Scott Brown's 72 Hours on the Long Tail of Celebrity

Illustration: Mr. Bingo Hello, America. Remember me? For a few glorious days last summer, I was the toast of the blogosphere, a viral-video celebrity on par with that incredibly dramatic prairie dog. Perhaps you recall (or wouldn't mind Googling — go on, I'll wait) a certain hair-metal power ballad, with lyrics by Paris Hilton. Yeah. I […]

* Illustration: Mr. Bingo * Hello, America. Remember me? For a few glorious days last summer, I was the toast of the blogosphere, a viral-video celebrity on par with that incredibly dramatic prairie dog. Perhaps you recall (or wouldn't mind Googling — go on, I'll wait) a certain hair-metal power ballad, with lyrics by Paris Hilton.

Yeah. I did that. I did it at the urging of a colleague who (a) pointed out the uncanny convergence of Hilton's jailhouse poetry and '80s hair-metal lyrical excess, and (b) predicted easy, greasy Net fame if I could write a crappy song in 12 hours. (Hilton, fresh from the slammer, had just recited these moving words on Larry King Live: "They say when we reach a crossroads / Or a turning point in life / It doesn't really matter how we got there" — the "Ev'ry Rose Has Its Thorn" of our great age.) I cranked out the tune, a videographer friend handled the visuals, and we uploaded it to funnyordie.com. The ditty spread like drug-resistant staph. I won't bore you with the impressive reticulations of my linkage, but suffice it to say . The "Paris Power Ballad" made the pop-blog equivalent of a full Ginsburg. Meanwhile, my pageview tally steadily climbed to more than 300,000 — a healthy chunk of those racked up in the first 72 hours.

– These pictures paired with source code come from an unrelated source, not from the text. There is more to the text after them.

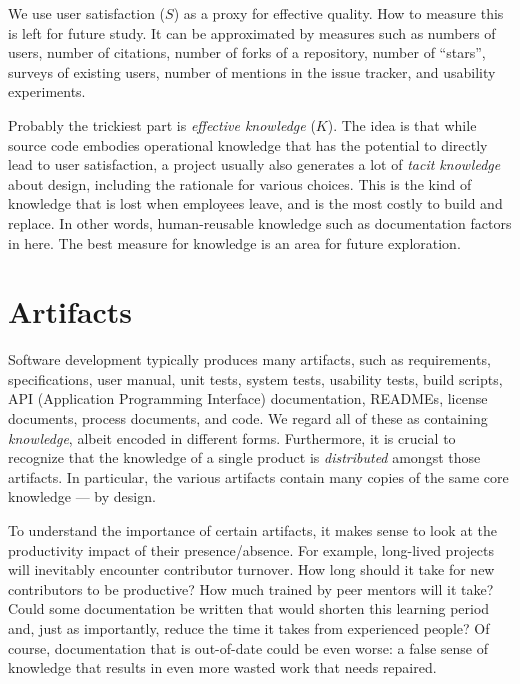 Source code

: \documentclass[sigconf, authorversion, nonacm]{acmart}
\begin{document}
We use user satisfaction ($S$) as a proxy for effective quality. How to 
measure this is left for future study. It can be approximated by measures
such as numbers of users, number of citations, number
of forks of a repository, number of ``stars'', surveys of existing users,
number of mentions in the issue tracker, and usability experiments.

Probably the trickiest part is \emph{effective knowledge} ($K$). The idea
is that while source code embodies operational knowledge that has the
potential to directly lead to user satisfaction, a project usually also
generates a lot of \emph{tacit knowledge} about design, including the
rationale for various choices. This is the kind of knowledge that is lost
when employees leave, and is the most costly to build and replace.
In other words, human-reusable knowledge such as documentation factors in
here.  The best measure for knowledge is an area for future exploration.

\section{Artifacts}

Software development typically produces many artifacts, such as
requirements, specifications, user manual, unit
tests, system tests, usability tests, build scripts, API (Application
Programming Interface) documentation, READMEs, license documents, process
documents, and code. We regard all of these as containing
\emph{knowledge}, albeit encoded in different forms. Furthermore, it is
crucial to recognize that the knowledge of a single product is 
\emph{distributed} amongst those artifacts. In particular, the various
artifacts contain many copies of the same core knowledge --- by design.

To understand the importance of certain artifacts, it makes sense to look
at the productivity impact of their presence/absence. For example,
long-lived projects will inevitably encounter contributor turnover. How long
should it take for new contributors to be productive? How much trained by
peer mentors will it take? Could some documentation be written that would
shorten this learning period and, just as importantly, reduce the time it
takes from experienced people? Of course, documentation that is out-of-date
could be even worse: a false sense of knowledge that results in even more
wasted work that needs repaired.
\end{document}
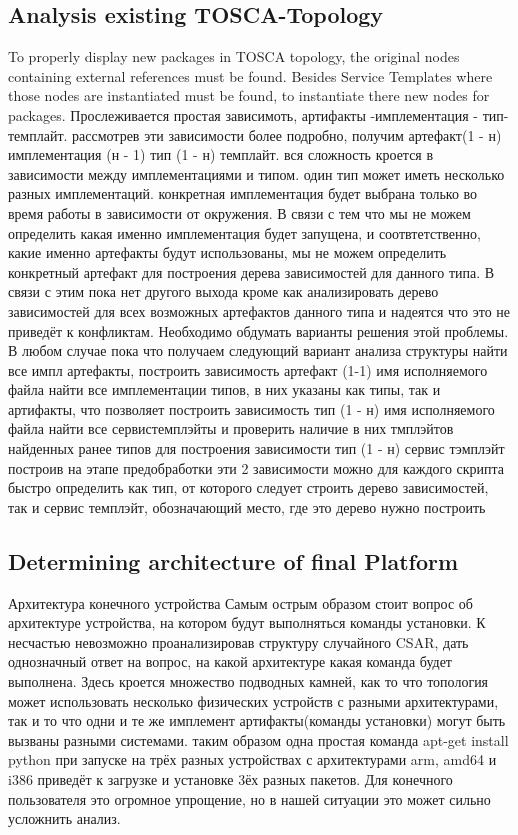 \subsection{Analysis existing TOSCA-Topology}\label{subs:analyse}
To properly display new packages in TOSCA topology, the original nodes containing external references must be found.
Besides Service Templates where those nodes are instantiated must be found, to instantiate there new nodes for packages.
Прослеживается простая зависимоть, артифакты -имплементация - тип- темплайт. рассмотрев эти зависимости более подробно, получим  артефакт(1 - н) имплементация (н - 1) тип (1 - н) темплайт.
вся сложность кроется в зависимости между имплементациями и типом. один тип может иметь несколько разных имплементаций. конкретная имплементация будет выбрана только во время работы в зависимости от окружения. В связи с тем что мы не можем определить какая именно имплементация будет запущена, и соотвтетственно, какие именно артефакты будут использованы, мы не можем определить конкретный артефакт для построения дерева зависимостей для данного типа. В связи с этим пока нет другого выхода кроме как анализировать дерево зависимостей для всех возможных артефактов данного типа и надеятся что это не приведёт к конфликтам. Необходимо обдумать варианты решения этой проблемы.
В любом случае пока что получаем следующий вариант анализа структуры
найти все импл артефакты, построить зависимость артефакт (1-1) имя исполняемого файла
найти все имплементации типов, в них указаны как типы, так и артифакты, что позволяет построить зависимость тип (1 - н) имя исполняемого файла
найти все сервистемплэйты и проверить наличие в них тмплэйтов найденных ранее типов для построения зависимости тип (1 - н) сервис тэмплэйт
построив на этапе предобработки эти 2 зависимости можно для каждого скрипта быстро определить как тип, от которого следует строить дерево зависимостей, так и сервис темплэйт, обозначающий место, где это дерево нужно построить

\fi
\subsection{Determining architecture of final Platform}
Архитектура конечного устройства
Самым острым образом стоит вопрос об архитектуре устройства, на котором будут выполняться команды установки. 
К несчастью невозможно проанализировав структуру случайного CSAR, дать однозначный ответ на вопрос, на какой архитектуре какая команда будет выполнена. Здесь кроется множество подводных камней, как то что топология может использовать несколько физических устройств с разными архитектурами, так и то что одни и те же имплемент артифакты(команды установки) могут быть вызваны разными системами. таким образом одна простая команда apt-get install python при запуске на трёх разных устройствах с архитектурами arm, amd64 и i386 приведёт к загрузке и установке 3ёх разных пакетов. Для конечного пользователя это огромное упрощение, но в нашей ситуации это может сильно усложнить анализ.

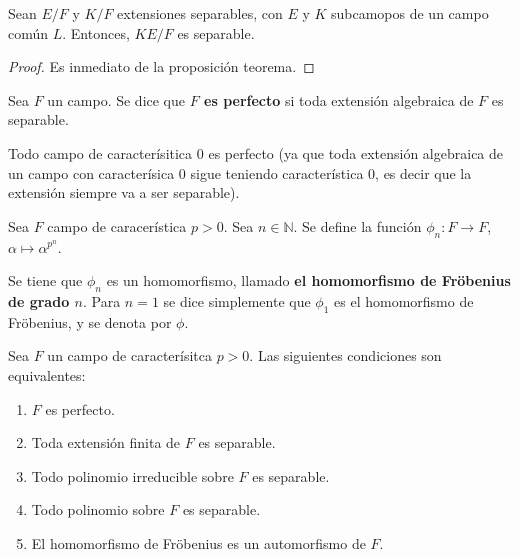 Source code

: \documentclass[12pt]{report}
\theoremstyle{largebreak}
\begin{document}
    \begin{cor}
        Sean $E/F$ y $K/F$ extensiones separables, con $E$ y $K$ subcamopos de un campo común $L$. Entonces, $KE/F$ es separable.
    \end{cor}

    \begin{proof}
        Es inmediato de la proposición teorema.
    \end{proof}

    \begin{mydef}
        Sea $F$ un campo. Se dice que \textbf{$F$ es perfecto} si toda extensión algebraica de $F$ es separable.
    \end{mydef}

    \begin{obs}
        Todo campo de caracterísitica $0$ es perfecto (ya que toda extensión algebraica de un campo con caracterísica $0$ sigue teniendo característica $0$, es decir que la extensión siempre va a ser separable).
    \end{obs}

    \begin{mydef}
        Sea $F$ campo de caracerística $p>0$. Sea $n\in\mathbb{N}$. Se define la función $\phi_n:F\rightarrow F$, $\alpha\mapsto\alpha^{p^n}$.

        Se tiene que $\phi_n$ es un homomorfismo, llamado \textbf{el homomorfismo de Fröbenius de grado $n$}. Para $n=1$ se dice simplemente que $\phi_1$ es el homomorfismo de Fröbenius, y se denota por $\phi$.
    \end{mydef}

    \begin{theor}
        Sea $F$ un campo de caracterísitca $p>0$. Las siguientes condiciones son equivalentes:
        \begin{enumerate}
            \item $F$ es perfecto.
            \item Toda extensión finita de $F$ es separable.
            \item Todo polinomio irreducible sobre $F$ es separable.
            \item Todo polinomio sobre $F$ es separable.
            \item El homomorfismo de Fröbenius es un automorfismo de $F$.
        \end{enumerate}
    \end{theor}
    
\end{document}
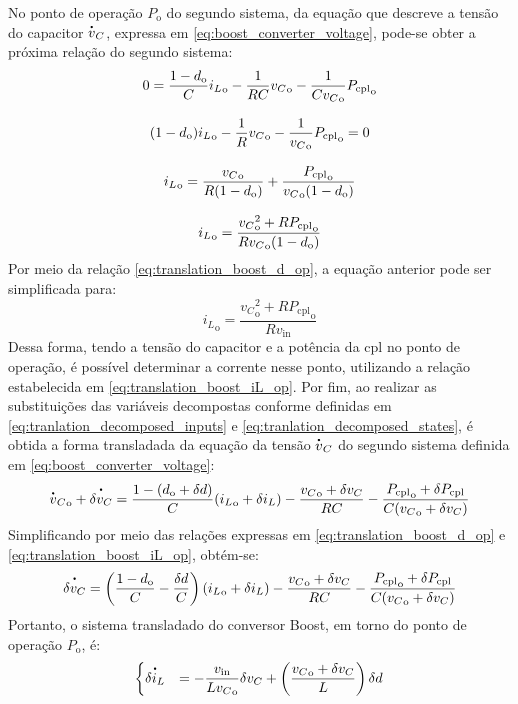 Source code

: No ponto de operação $P_{\mathrm{o}}$ do segundo sistema, da equação que descreve a tensão do capacitor $\dt{v}_C$, expressa em \eqref{eq:boost_converter_voltage}, pode-se obter a próxima relação do segundo sistema: \begin{gather}
  0 = \frac{1 - d_{\mathrm{o}}}{C} {i_L}_{\mathrm{o}} - \frac{1}{RC}{v_C}_{\mathrm{o}} - \frac{1}{C{v_C}_{\mathrm{o}}}{P_{\mathrm{cpl}}}_{\mathrm{o}} \notag \\[8pt]
  (1 - d_{\mathrm{o}}){i_L}_{\mathrm{o}} - \frac{1}{R}{v_C}_{\mathrm{o}} - \frac{1}{{v_C}_{\mathrm{o}}}{P_{\mathrm{cpl}}}_{\mathrm{o}} = 0 \notag \\[8pt]
  {i_L}_{\mathrm{o}} = \frac{{v_C}_{\mathrm{o}}}{R(1-d_{\mathrm{o}})} + \frac{{P_{\mathrm{cpl}}}_{\mathrm{o}}}{{v_C}_{\mathrm{o}} (1 - d_{\mathrm{o}})} \notag \\[8pt]
  {i_L}_{\mathrm{o}} = \frac{{v_C}^2_{\mathrm{o}} + R{P_{\mathrm{cpl}}}_{\mathrm{o}}}{R{v_C}_{\mathrm{o}}(1 - d_{\mathrm{o}})}
\end{gather} Por meio da relação \eqref{eq:translation_boost_d_op}, a equação anterior pode ser simplificada para: \begin{equation}
  {i_L}_{\mathrm{o}} = \frac{{v_C}^2_{\mathrm{o}} + R{P_{\mathrm{cpl}}}_{\mathrm{o}}}{R{v_{\mathrm{in}}}}
  \label{eq:translation_boost_iL_op}
\end{equation} Dessa forma, tendo a tensão do capacitor e a potência da \acrshort{cpl} no ponto de operação, é possível determinar a corrente nesse ponto, utilizando a relação estabelecida em \eqref{eq:translation_boost_iL_op}. Por fim, ao realizar as substituições das variáveis decompostas conforme definidas em \eqref{eq:tranlation_decomposed_inputs} e \eqref{eq:tranlation_decomposed_states}, é obtida a forma transladada da equação da tensão $\dt{v}_C$ do segundo sistema definida em \eqref{eq:boost_converter_voltage}: \begin{gather}
  {{\dt{v}_C}}_{\mathrm{o}} + \dt{\delta {v}_C} = \frac{1 - (d_{\mathrm{o}} + \delta d)}{C} ( {i_L}_{\mathrm{o}} + \delta i_L) - \frac{{v_C}_{\mathrm{o}} + \delta v_C}{RC} - \frac{{{P_{\mathrm{cpl}}}_{\mathrm{o}} + \delta P_{\mathrm{cpl}}}}{C({v_C}_{\mathrm{o}} + \delta {v_C})}
\end{gather} Simplificando por meio das relações expressas em \eqref{eq:translation_boost_d_op} e \eqref{eq:translation_boost_iL_op}, obtém-se: \begin{gather}
  \dt{\delta {v}_C} = \left( \frac{1 - d_{\mathrm{o}}}{C} - \frac{\delta d}{C} \right)\left({i_L}_{\mathrm{o}} + \delta i_L\right) - \frac{{v_C}_{\mathrm{o}} + \delta v_C}{RC} - \frac{{{P_{\mathrm{cpl}}}_{\mathrm{o}} + \delta P_{\mathrm{cpl}}}}{C({v_C}_{\mathrm{o}} + \delta {v_C})}
\end{gather} Portanto, o sistema transladado do conversor Boost, em torno do ponto de operação $P_{\mathrm{o}}$, é: \begin{equation}
  \begin{cases}
    \dt{\delta i_L}  &= \displaystyle - \frac{v_{\mathrm{in}}}{L{v_C}_{\mathrm{o}}}\delta v_C + \left(\frac{{v_C}_{\mathrm{o}} + \delta {v_C}}{L}\right) \delta d
    

\end{cases}
\end{equation}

Flabbergasted friends in "old media" called with congrats and predictions of "a deal," perhaps even "deals," though no one could say what said deals would consist of. Nonetheless, they advised me to purchase a URL and brace for incoming traffic: For while Net fame is the most disposable, its onset is also the fastest, and I could be a thousandaire by dawn. I'll admit it went to my head, this possible promise of potentially actual virtual fame. Much like Paris, I'd begun my "journey" on a whim: Why not throw a little wit at the wall and see if it sticks? At the very least, my hated Google rivals — DJ Scott Brown, English footballer Scott Brown, Scottish footballer Scott Brown, the other English footballer Scott Brown, Massachusetts state senator Scott Brown, and the loathsome Philadelphia architecture firm Venturi, Scott Brown and Associates — would cower beneath my top-ranked search results. Someone might finally write me a friggin' Wiki. Thus, with these modest expectations, did I spread-eagle myself on the crowdsourced casting couch of Net meritocracy. Piggybacked on Paris Hilton, a person famously famous for nothing, I had a chance to become famous for even less.

So, you wonder: Where am I now?

I'm the same grounded, bitter journeyman writer I was before my brush with cewebrity. There were no deals. The world did not beat a path to my WordPress blog. Venturi Scott Brown still eats my lunch, Google-wise. Where did I go wrong? Frankly, I was trying too hard, yet not hard enough. For one, I didn't appear in my own video, making it harder to franchise myself. And my muse may have overshadowed me: The comments amounted to variations on the theme "Paris is such a ho imho." And yes, I settled for an of-the-moment cheap shot instead of creating a line of durable, creative, and genuinely funny sketches along the lines of Human Giant or the Whitest Kids U Know, comedy troupes that've nabbed TV deals based on homemade Web videos.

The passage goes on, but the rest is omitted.